*Problem details:*
Read the lines below. Copy out any that hold the string "username".

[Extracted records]
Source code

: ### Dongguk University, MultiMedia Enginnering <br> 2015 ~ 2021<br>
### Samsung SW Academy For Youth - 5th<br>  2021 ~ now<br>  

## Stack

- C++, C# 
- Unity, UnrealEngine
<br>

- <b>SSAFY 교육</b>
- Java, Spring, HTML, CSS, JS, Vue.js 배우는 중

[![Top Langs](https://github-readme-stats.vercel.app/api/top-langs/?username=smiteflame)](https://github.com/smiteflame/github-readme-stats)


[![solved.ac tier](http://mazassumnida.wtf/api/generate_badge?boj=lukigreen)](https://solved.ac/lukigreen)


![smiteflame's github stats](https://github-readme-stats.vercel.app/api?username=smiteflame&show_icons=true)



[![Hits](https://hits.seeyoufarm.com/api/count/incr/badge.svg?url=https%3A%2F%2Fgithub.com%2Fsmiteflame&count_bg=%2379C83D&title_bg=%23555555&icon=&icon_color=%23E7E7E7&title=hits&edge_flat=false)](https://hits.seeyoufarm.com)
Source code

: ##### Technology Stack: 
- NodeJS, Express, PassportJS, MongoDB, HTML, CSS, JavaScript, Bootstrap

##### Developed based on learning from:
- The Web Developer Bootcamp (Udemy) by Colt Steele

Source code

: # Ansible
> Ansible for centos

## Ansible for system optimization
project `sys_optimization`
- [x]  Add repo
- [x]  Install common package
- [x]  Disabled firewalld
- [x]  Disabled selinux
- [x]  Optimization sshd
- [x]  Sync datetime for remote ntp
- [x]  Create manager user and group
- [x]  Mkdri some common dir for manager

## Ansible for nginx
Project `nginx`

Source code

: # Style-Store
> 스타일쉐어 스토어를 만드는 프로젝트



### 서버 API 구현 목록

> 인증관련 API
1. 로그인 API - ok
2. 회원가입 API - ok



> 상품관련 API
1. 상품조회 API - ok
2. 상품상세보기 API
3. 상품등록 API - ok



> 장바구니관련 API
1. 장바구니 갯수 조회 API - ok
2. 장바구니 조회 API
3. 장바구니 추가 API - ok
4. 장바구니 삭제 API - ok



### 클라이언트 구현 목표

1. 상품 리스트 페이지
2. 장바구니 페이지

---

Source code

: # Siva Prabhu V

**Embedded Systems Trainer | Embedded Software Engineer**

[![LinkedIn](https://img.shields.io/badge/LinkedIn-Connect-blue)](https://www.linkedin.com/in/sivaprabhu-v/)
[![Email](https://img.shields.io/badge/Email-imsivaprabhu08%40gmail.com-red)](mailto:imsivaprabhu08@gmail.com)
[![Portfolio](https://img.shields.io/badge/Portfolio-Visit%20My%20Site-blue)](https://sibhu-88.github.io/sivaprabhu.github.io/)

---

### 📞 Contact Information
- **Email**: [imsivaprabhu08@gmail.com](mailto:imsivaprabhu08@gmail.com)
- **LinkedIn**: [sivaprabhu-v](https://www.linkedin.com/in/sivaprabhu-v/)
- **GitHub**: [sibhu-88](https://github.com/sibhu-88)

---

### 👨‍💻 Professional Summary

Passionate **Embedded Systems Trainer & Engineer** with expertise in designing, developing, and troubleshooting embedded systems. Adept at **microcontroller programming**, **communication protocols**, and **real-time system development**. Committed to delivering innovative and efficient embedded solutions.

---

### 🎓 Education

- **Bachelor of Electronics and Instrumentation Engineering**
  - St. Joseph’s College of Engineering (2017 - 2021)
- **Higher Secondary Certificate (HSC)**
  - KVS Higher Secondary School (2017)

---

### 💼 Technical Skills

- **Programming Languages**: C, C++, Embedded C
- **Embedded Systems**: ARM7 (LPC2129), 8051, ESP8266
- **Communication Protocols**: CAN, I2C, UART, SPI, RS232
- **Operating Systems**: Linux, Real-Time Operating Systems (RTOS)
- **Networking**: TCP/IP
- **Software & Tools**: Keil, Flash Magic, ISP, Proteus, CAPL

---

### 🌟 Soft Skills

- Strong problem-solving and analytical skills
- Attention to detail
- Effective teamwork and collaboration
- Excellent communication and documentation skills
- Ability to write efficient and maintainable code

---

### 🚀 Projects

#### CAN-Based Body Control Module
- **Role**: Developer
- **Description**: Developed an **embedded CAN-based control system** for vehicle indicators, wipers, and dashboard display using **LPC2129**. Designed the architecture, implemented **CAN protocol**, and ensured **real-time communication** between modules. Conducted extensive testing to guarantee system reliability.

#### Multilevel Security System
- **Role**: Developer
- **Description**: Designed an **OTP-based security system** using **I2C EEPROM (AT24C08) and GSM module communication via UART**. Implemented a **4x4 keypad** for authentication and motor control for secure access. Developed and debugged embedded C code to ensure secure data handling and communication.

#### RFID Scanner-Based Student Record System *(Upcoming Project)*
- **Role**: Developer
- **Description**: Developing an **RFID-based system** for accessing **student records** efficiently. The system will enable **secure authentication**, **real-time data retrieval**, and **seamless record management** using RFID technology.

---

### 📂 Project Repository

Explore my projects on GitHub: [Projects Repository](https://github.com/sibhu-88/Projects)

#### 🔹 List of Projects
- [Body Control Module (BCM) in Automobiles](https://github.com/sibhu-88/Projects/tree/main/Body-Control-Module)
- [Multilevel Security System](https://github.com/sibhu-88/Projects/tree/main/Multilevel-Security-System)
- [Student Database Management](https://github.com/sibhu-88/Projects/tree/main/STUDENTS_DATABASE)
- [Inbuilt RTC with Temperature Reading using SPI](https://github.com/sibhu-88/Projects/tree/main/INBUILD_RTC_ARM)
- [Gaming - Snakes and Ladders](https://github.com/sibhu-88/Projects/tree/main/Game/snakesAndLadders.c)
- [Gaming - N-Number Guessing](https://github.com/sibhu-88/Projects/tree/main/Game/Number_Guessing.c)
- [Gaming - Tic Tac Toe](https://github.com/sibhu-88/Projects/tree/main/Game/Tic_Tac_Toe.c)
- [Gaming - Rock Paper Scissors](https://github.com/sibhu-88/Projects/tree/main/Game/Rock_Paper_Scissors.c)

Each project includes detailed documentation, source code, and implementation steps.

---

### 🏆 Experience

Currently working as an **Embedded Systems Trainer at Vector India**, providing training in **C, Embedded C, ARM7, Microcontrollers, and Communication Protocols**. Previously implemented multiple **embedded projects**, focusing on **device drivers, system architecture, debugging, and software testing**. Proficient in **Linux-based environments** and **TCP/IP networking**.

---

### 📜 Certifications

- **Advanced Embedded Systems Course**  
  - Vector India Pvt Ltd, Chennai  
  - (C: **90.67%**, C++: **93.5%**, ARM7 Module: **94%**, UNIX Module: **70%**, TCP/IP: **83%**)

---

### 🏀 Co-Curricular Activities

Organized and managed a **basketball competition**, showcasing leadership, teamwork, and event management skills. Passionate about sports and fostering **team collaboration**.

*Written reply:*
[![Top Langs](https://github-readme-stats.vercel.app/api/top-langs/?username=smiteflame)](https://github.com/smiteflame/github-readme-stats)
![smiteflame's github stats](https://github-readme-stats.vercel.app/api?username=smiteflame&show_icons=true)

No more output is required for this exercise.